E aproximam-se, a galope, as férias de cada um, a paz, o
tempo de viver a sério e da vida procurarmos novos ou verdadeiros caminhos. Há tempo
para tudo? Sim, há: tempo verdadeiramente nosso. Aqui vos deixo a abertura de
um romance, “Pântano”, publicado em 1940. Nele encontrarás Maria Helena Vieira
da Silva, José Bacelar, Mário Eloy… e outros. É a Lisboa da guerra e dos refugiados,
do medo que Salazar, apoiado, em Hitler e Mussolini, sobreviva à resposta
inglesa, à luta-esperança de um Portugal democrata, livre.
Dificilmente encontrarás o romance. E porquê? Porque o autor
já leva mais de vinte anos que o enterraram. Ele é ma dessas vítimas da
ganância e da desvergonha daqueles que quiseram todos os louros para eles;
quem?: João Gaspar Simões. Busca, porém, a sua obra.
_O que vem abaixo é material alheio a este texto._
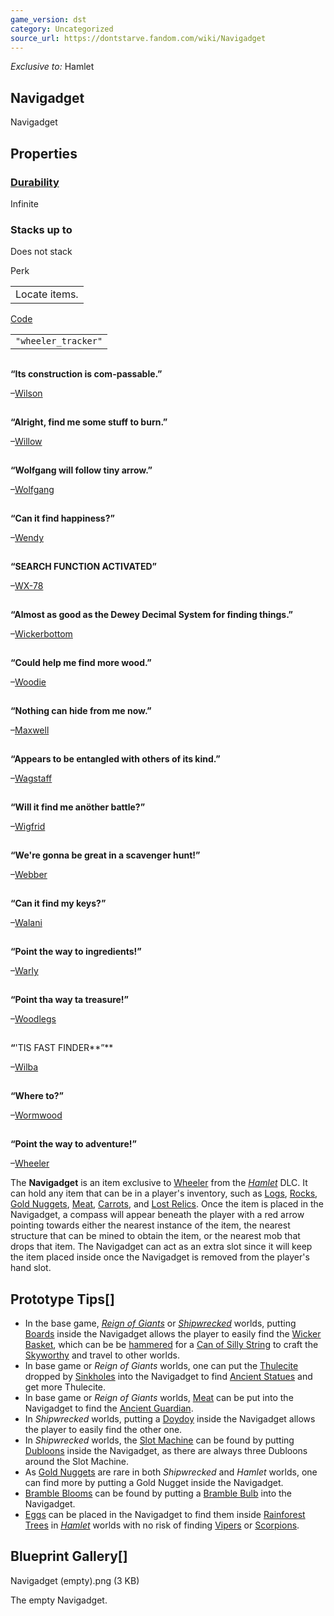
 ```yaml
---
game_version: dst
category: Uncategorized
source_url: https://dontstarve.fandom.com/wiki/Navigadget
---
```


*Exclusive to:* Hamlet

## Navigadget

Navigadget

## Properties

### [Durability](/wiki/Durability "Durability")

Infinite

### Stacks up to

Does not stack

Perk

|  |
| --- |
| Locate items. |

[Code](/wiki/Console "Console")

|  |
| --- |
| `"wheeler_tracker"` |

![](data:image/gif;base64,R0lGODlhAQABAIABAAAAAP///yH5BAEAAAEALAAAAAABAAEAQAICTAEAOw%3D%3D)

**“**Its construction is com-passable.**”**

–[Wilson](/wiki/Wilson "Wilson")

![](data:image/gif;base64,R0lGODlhAQABAIABAAAAAP///yH5BAEAAAEALAAAAAABAAEAQAICTAEAOw%3D%3D)

**“**Alright, find me some stuff to burn.**”**

–[Willow](/wiki/Willow "Willow")

![](data:image/gif;base64,R0lGODlhAQABAIABAAAAAP///yH5BAEAAAEALAAAAAABAAEAQAICTAEAOw%3D%3D)

**“**Wolfgang will follow tiny arrow.**”**

–[Wolfgang](/wiki/Wolfgang "Wolfgang")

![](data:image/gif;base64,R0lGODlhAQABAIABAAAAAP///yH5BAEAAAEALAAAAAABAAEAQAICTAEAOw%3D%3D)

**“**Can it find happiness?**”**

–[Wendy](/wiki/Wendy "Wendy")

![](data:image/gif;base64,R0lGODlhAQABAIABAAAAAP///yH5BAEAAAEALAAAAAABAAEAQAICTAEAOw%3D%3D)

**“**SEARCH FUNCTION ACTIVATED**”**

–[WX-78](/wiki/WX-78 "WX-78")

![](data:image/gif;base64,R0lGODlhAQABAIABAAAAAP///yH5BAEAAAEALAAAAAABAAEAQAICTAEAOw%3D%3D)

**“**Almost as good as the Dewey Decimal System for finding things.**”**

–[Wickerbottom](/wiki/Wickerbottom "Wickerbottom")

![](data:image/gif;base64,R0lGODlhAQABAIABAAAAAP///yH5BAEAAAEALAAAAAABAAEAQAICTAEAOw%3D%3D)

**“**Could help me find more wood.**”**

–[Woodie](/wiki/Woodie "Woodie")

![](data:image/gif;base64,R0lGODlhAQABAIABAAAAAP///yH5BAEAAAEALAAAAAABAAEAQAICTAEAOw%3D%3D)

**“**Nothing can hide from me now.**”**

–[Maxwell](/wiki/Maxwell "Maxwell")

![](data:image/gif;base64,R0lGODlhAQABAIABAAAAAP///yH5BAEAAAEALAAAAAABAAEAQAICTAEAOw%3D%3D)

**“**Appears to be entangled with others of its kind.**”**

–[Wagstaff](/wiki/Wagstaff "Wagstaff")

![](data:image/gif;base64,R0lGODlhAQABAIABAAAAAP///yH5BAEAAAEALAAAAAABAAEAQAICTAEAOw%3D%3D)

**“**Will it find me anöther battle?**”**

–[Wigfrid](/wiki/Wigfrid "Wigfrid")

![](data:image/gif;base64,R0lGODlhAQABAIABAAAAAP///yH5BAEAAAEALAAAAAABAAEAQAICTAEAOw%3D%3D)

**“**We're gonna be great in a scavenger hunt!**”**

–[Webber](/wiki/Webber "Webber")

![](data:image/gif;base64,R0lGODlhAQABAIABAAAAAP///yH5BAEAAAEALAAAAAABAAEAQAICTAEAOw%3D%3D)

**“**Can it find my keys?**”**

–[Walani](/wiki/Walani "Walani")

![](data:image/gif;base64,R0lGODlhAQABAIABAAAAAP///yH5BAEAAAEALAAAAAABAAEAQAICTAEAOw%3D%3D)

**“**Point the way to ingredients!**”**

–[Warly](/wiki/Warly "Warly")

![](data:image/gif;base64,R0lGODlhAQABAIABAAAAAP///yH5BAEAAAEALAAAAAABAAEAQAICTAEAOw%3D%3D)

**“**Point tha way ta treasure!**”**

–[Woodlegs](/wiki/Woodlegs "Woodlegs")

![](data:image/gif;base64,R0lGODlhAQABAIABAAAAAP///yH5BAEAAAEALAAAAAABAAEAQAICTAEAOw%3D%3D)

**“**'TIS FAST FINDER**”**

–[Wilba](/wiki/Wilba "Wilba")

![](data:image/gif;base64,R0lGODlhAQABAIABAAAAAP///yH5BAEAAAEALAAAAAABAAEAQAICTAEAOw%3D%3D)

**“**Where to?**”**

–[Wormwood](/wiki/Wormwood "Wormwood")

![](data:image/gif;base64,R0lGODlhAQABAIABAAAAAP///yH5BAEAAAEALAAAAAABAAEAQAICTAEAOw%3D%3D)

**“**Point the way to adventure!**”**

–[Wheeler](/wiki/Wheeler "Wheeler")

The **Navigadget** is an item exclusive to [Wheeler](/wiki/Wheeler "Wheeler") from the *[Hamlet](/wiki/Hamlet "Hamlet")* DLC. It can hold any item that can be in a player's inventory, such as [Logs](/wiki/Log "Log"), [Rocks](/wiki/Rocks "Rocks"), [Gold Nuggets](/wiki/Gold_Nugget "Gold Nugget"), [Meat](/wiki/Meat "Meat"), [Carrots](/wiki/Carrot "Carrot"), and [Lost Relics](/wiki/Lost_Relics "Lost Relics"). Once the item is placed in the Navigadget, a compass will appear beneath the player with a red arrow pointing towards either the nearest instance of the item, the nearest structure that can be mined to obtain the item, or the nearest mob that drops that item. The Navigadget can act as an extra slot since it will keep the item placed inside once the Navigadget is removed from the player's hand slot.

## Prototype Tips[]

* In the base game, *[Reign of Giants](/wiki/Reign_of_Giants "Reign of Giants")* or *[Shipwrecked](/wiki/Shipwrecked "Shipwrecked")* worlds, putting [Boards](/wiki/Boards "Boards") inside the Navigadget allows the player to easily find the [Wicker Basket](/wiki/Wicker_Basket "Wicker Basket"), which can be be [hammered](/wiki/Hammer "Hammer") for a [Can of Silly String](/wiki/Can_of_Silly_String "Can of Silly String") to craft the [Skyworthy](/wiki/Skyworthy "Skyworthy") and travel to other worlds.
* In base game or *Reign of Giants* worlds, one can put the [Thulecite](/wiki/Thulecite "Thulecite") dropped by [Sinkholes](/wiki/Sinkhole "Sinkhole") into the Navigadget to find [Ancient Statues](/wiki/Ancient_Statue "Ancient Statue") and get more Thulecite.
* In base game or *Reign of Giants* worlds, [Meat](/wiki/Meat "Meat") can be put into the Navigadget to find the [Ancient Guardian](/wiki/Ancient_Guardian "Ancient Guardian").
* In *Shipwrecked* worlds, putting a [Doydoy](/wiki/Doydoy "Doydoy") inside the Navigadget allows the player to easily find the other one.
* In *Shipwrecked* worlds, the [Slot Machine](/wiki/Slot_Machine "Slot Machine") can be found by putting [Dubloons](/wiki/Dubloons "Dubloons") inside the Navigadget, as there are always three Dubloons around the Slot Machine.
* As [Gold Nuggets](/wiki/Gold_Nugget "Gold Nugget") are rare in both *Shipwrecked* and *Hamlet* worlds, one can find more by putting a Gold Nugget inside the Navigadget.
* [Bramble Blooms](/wiki/Bramble_Bloom "Bramble Bloom") can be found by putting a [Bramble Bulb](/wiki/Bramble_Bulb "Bramble Bulb") into the Navigadget.
* [Eggs](/wiki/Egg "Egg") can be placed in the Navigadget to find them inside [Rainforest Trees](/wiki/Rainforest_Tree "Rainforest Tree") in *[Hamlet](/wiki/Don%27t_Starve:_Hamlet "Don't Starve: Hamlet")* worlds with no risk of finding [Vipers](/wiki/Viper "Viper") or [Scorpions](/wiki/Scorpion "Scorpion").

## Blueprint Gallery[]

Navigadget (empty).png (3 KB)

The empty Navigadget.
Aqui te deixo, pois, a abertura do “Pântano”, um dos grandes
livros do condenado ao Progatório.
“Nas Ruas, Ao anoitecer: Caminhar ao acaso, numa grande
cidade, por entre desconhecidos, livre, perfeitamente livre, sempre se lhe
afigurara um sonho. Não desejava coisas impossíveis. Não tinha grandes
ambições. Mas aquela liberdade silenciosa dava-lhe asas. Que haveria de mais
invejável neste mundo?”
Bom dia, amigo.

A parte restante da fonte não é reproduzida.